Task goal:
Search the entries below for "tomorrow". Report each line where it occurs.

● ● ● ● ● ● ●

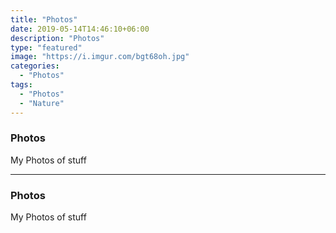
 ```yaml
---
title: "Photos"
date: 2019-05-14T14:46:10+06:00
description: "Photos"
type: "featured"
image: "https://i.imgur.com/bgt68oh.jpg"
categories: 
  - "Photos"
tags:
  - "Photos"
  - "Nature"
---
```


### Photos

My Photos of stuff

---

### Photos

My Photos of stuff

● ● ● ● ● ● ●

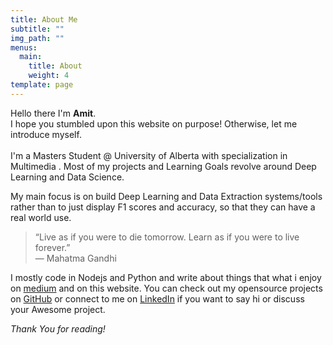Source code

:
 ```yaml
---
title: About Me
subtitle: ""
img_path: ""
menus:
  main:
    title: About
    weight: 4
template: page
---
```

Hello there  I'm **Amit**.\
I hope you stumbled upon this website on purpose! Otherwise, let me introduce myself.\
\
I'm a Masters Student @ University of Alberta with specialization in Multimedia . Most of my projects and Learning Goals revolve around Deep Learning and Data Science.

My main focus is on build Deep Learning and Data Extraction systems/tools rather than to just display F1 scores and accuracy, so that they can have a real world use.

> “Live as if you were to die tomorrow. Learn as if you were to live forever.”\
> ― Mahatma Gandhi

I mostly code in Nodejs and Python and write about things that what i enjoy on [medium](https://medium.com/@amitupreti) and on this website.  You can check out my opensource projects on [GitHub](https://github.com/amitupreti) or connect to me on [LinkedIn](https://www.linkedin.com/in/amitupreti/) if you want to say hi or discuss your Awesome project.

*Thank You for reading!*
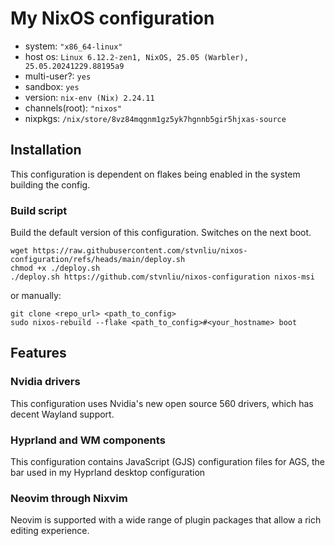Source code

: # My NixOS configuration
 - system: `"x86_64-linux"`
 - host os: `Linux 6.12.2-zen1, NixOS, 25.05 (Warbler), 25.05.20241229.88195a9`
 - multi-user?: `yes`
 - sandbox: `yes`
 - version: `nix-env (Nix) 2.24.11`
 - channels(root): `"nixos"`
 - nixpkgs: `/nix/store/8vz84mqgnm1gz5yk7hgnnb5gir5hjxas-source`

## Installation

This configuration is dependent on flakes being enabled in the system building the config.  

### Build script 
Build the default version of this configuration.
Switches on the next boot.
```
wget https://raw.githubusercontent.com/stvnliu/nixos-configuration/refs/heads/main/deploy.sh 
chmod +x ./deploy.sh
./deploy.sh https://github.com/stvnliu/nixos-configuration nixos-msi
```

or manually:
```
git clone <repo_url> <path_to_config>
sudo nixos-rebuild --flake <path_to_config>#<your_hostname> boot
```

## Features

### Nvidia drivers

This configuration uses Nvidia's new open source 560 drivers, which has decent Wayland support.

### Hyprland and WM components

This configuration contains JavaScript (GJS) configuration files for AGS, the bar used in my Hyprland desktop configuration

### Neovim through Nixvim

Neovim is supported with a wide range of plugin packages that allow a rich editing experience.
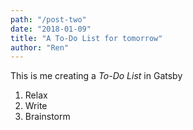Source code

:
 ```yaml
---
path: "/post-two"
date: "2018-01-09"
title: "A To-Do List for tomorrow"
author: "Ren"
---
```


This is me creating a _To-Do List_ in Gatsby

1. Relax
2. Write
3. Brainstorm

● ● ● ● ● ● ●

Answer area:
> “Live as if you were to die tomorrow. Learn as if you were to live forever.”\
title: "A To-Do List for tomorrow"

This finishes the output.